## Exercise directions:
Produce an exact copy of the first line of the data below and each line after it, please, up to and including the one with "Or la suite".

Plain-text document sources
»»

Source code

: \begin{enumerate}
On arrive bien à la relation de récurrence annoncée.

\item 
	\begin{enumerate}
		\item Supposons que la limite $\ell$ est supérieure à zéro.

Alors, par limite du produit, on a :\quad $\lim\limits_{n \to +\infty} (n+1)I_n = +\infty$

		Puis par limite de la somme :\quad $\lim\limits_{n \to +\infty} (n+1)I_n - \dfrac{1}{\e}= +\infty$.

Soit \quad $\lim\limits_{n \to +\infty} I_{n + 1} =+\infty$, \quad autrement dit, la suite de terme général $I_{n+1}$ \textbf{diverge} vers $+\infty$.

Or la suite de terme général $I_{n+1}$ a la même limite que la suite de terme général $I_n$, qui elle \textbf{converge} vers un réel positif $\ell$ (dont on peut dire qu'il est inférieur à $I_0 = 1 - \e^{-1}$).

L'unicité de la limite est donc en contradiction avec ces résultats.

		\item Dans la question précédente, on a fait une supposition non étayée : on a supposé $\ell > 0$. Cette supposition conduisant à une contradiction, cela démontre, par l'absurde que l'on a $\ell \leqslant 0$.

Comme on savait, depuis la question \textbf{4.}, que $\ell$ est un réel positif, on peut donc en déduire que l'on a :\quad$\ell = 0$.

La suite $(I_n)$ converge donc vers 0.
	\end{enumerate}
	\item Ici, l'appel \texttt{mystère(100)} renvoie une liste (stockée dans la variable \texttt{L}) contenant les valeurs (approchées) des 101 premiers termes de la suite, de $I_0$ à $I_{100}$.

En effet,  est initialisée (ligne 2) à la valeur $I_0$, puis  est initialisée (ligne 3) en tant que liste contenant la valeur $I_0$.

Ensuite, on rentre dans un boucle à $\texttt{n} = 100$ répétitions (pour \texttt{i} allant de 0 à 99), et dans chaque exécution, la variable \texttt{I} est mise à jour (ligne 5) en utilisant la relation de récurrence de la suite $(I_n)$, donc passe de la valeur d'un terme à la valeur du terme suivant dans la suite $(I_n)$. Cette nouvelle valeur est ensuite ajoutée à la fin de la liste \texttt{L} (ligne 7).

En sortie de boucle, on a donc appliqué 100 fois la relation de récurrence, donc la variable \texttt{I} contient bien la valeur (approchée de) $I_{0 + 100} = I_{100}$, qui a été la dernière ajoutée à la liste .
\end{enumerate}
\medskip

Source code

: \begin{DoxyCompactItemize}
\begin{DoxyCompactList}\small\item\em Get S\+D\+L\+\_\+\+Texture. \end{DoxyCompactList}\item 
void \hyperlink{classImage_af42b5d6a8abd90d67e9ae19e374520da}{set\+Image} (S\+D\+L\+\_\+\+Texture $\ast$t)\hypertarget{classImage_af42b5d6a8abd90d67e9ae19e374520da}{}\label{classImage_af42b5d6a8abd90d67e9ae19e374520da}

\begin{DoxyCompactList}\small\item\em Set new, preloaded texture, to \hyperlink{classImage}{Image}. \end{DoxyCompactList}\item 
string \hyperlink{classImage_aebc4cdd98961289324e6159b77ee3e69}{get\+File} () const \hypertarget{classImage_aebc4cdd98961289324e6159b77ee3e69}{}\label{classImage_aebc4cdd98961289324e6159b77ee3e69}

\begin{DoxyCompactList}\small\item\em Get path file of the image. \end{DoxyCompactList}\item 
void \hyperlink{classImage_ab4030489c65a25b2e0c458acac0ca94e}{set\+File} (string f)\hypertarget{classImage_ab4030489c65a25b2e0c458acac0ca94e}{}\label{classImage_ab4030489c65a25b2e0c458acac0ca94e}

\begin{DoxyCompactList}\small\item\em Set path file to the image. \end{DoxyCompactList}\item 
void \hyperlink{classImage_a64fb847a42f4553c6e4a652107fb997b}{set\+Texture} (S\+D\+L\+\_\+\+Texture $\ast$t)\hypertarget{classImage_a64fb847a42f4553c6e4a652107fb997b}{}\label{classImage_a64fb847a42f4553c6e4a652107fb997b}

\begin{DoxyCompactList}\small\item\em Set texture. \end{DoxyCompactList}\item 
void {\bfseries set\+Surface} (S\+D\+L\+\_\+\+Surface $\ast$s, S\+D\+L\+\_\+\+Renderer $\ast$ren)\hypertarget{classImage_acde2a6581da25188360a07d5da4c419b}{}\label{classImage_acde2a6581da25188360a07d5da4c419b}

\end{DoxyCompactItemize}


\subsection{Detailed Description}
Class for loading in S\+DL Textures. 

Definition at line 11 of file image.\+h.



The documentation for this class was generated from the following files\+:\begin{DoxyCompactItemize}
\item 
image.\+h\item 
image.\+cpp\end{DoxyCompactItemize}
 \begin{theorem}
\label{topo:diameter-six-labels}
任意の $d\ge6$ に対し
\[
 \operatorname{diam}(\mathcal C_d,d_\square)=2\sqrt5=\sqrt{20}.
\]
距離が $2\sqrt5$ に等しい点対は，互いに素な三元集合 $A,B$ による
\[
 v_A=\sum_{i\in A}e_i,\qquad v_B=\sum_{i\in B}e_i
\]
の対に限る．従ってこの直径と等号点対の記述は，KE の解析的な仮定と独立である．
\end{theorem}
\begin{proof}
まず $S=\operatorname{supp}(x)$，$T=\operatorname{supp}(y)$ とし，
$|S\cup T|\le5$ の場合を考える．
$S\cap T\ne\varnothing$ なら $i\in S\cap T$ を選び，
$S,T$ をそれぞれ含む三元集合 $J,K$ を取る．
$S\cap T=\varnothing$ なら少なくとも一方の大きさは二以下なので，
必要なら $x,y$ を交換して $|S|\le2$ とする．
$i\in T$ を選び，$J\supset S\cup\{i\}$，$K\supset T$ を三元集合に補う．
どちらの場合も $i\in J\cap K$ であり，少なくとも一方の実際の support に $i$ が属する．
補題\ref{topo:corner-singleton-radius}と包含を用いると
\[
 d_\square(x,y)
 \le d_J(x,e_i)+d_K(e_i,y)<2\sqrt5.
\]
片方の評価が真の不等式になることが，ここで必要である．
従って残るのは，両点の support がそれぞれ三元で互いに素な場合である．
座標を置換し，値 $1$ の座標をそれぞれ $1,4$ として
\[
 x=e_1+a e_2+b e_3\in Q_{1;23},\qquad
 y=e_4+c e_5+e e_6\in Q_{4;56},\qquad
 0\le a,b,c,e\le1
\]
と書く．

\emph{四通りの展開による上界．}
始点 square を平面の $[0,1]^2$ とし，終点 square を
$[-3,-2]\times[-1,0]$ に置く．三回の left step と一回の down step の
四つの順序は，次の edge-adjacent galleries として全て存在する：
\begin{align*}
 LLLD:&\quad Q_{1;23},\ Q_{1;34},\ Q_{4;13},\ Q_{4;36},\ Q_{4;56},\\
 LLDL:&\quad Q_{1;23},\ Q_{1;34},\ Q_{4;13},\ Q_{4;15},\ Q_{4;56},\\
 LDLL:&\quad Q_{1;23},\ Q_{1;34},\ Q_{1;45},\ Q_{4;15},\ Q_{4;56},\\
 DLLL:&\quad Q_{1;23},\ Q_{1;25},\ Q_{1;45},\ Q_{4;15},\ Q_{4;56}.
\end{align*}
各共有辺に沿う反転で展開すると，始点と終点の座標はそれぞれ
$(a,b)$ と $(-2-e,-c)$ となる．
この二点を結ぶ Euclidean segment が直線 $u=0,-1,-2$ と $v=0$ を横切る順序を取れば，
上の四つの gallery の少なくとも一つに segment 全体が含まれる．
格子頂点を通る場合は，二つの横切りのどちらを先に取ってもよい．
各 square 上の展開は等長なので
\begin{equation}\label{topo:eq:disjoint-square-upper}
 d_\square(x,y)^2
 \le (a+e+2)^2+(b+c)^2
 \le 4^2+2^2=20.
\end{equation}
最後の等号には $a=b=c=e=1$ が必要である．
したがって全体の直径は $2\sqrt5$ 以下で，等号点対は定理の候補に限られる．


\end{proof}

««

## Response area:
Source code

: \begin{enumerate}
On arrive bien à la relation de récurrence annoncée.

\item 
	\begin{enumerate}
		\item Supposons que la limite $\ell$ est supérieure à zéro.

Alors, par limite du produit, on a :\quad $\lim\limits_{n \to +\infty} (n+1)I_n = +\infty$

		Puis par limite de la somme :\quad $\lim\limits_{n \to +\infty} (n+1)I_n - \dfrac{1}{\e}= +\infty$.

Soit \quad $\lim\limits_{n \to +\infty} I_{n + 1} =+\infty$, \quad autrement dit, la suite de terme général $I_{n+1}$ \textbf{diverge} vers $+\infty$.

Or la suite de terme général $I_{n+1}$ a la même limite que la suite de terme général $I_n$, qui elle \textbf{converge} vers un réel positif $\ell$ (dont on peut dire qu'il est inférieur à $I_0 = 1 - \e^{-1}$).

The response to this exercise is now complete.